19 Eylül 2012 Çarşamba

Futbola tekrar doymak: RM 3 - MC 2


 o artık mutlu

Futbolun zevkli birşey olduğunu unutmaya başlamışız da farkında değiliz sanırım... Real Madrid ve Manchester City hatırlattı bize futbolun hala güzel olduğunu, ve yıldızların hala bu oyununun baş aktörleri olduğunu..

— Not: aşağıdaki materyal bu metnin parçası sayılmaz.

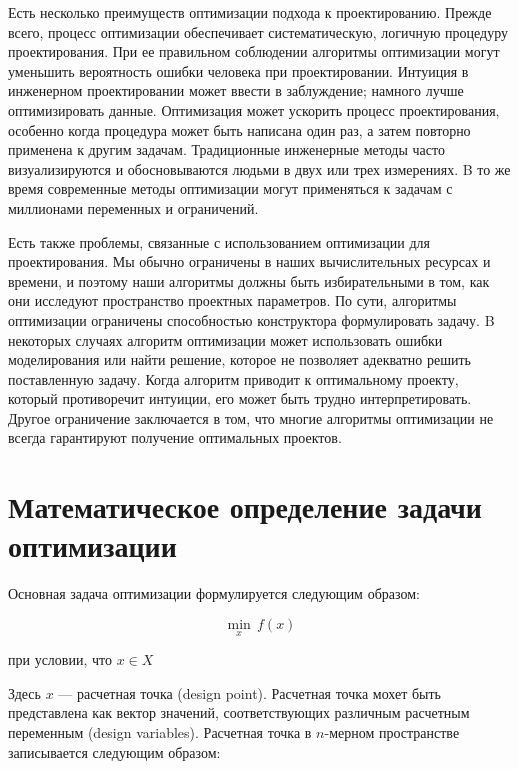 Есть несколько преимуществ оптимизации подхода к проектированию. Прежде всего, процесс оптимизации обеспечивает систематическую, логичную процедуру проектирования. При ее правильном соблюдении алгоритмы оптимизации могут уменьшить вероятность ошибки человека при проектировании. Интуиция в инженерном проектировании может ввести в заблуждение; намного лучше оптимизировать данные. Оптимизация может ускорить процесс проектирования, особенно когда процедура может быть написана один раз, а затем повторно применена к другим задачам. Традиционные инженерные методы часто визуализируются и обосновываются людьми в двух или трех измерениях. B то же время современные методы оптимизации могут применяться к задачам с миллионами переменных и ограничений.
   
Есть также проблемы, связанные с использованием оптимизации для проектирования. Мы обычно ограничены в наших вычислительных ресурсах и времени, и поэтому наши алгоритмы должны быть избирательными в том, как они исследуют пространство проектных параметров. По сути, алгоритмы оптимизации ограничены способностью конструктора формулировать задачу. B некоторых случаях алгоритм оптимизации может использовать ошибки моделирования или найти решение, которое не позволяет адекватно решить поставленную задачу. Когда алгоритм приводит к оптимальному проекту, который противоречит интуиции, его может быть трудно интерпретировать. Другое ограничение заключается в том, что многие алгоритмы оптимизации не всегда гарантируют получение оптимальных проектов. 

\section{Математическое определение задачи оптимизации}

Основная задача оптимизации формулируется следующим образом:

\begin{equation}
  \min_{x} \, f(x)
  \label{eq:taskOptimizationMin}
\end{equation}

\begin{center}
при условии, что $x \in X$
\end{center}

Здесь $x$ — расчетная точка (design point). Расчетная точка мохет быть представлена как вектор значений, соответствующих различным расчетным переменным (design variables). Расчетная точка в $n$-мерном пространстве записывается следующим образом:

Oysa futboldan zevk almayalı çok zaman olmaya başlamış gibiydi. Avrupa Şampiyonası bile bu heyecanı çok fazla kıpırdatamamıştı yaz aylarında.. Ondan öncesi zaten sahaya yansımayan şike ve bunun sonucunda yeniden şekillenen Türk Futbol yapısı felan...

special one

Ama Real Madrid - Manchester City bize film gibi bir maç izleterek yüzümüzü güldürdü.. İngiltere ve İspanya şampiyonlarını aynı grupta görmemiz pek mümkün değil normalde ama Manchester City'nin geçen yıla kadar Avrupa kupalarında Trabzonspor kadar bile puanının olmayışı aynı grupta buluşturdu bu iki takımı ve bizlerde  gruplarda böyle bir maç izledik.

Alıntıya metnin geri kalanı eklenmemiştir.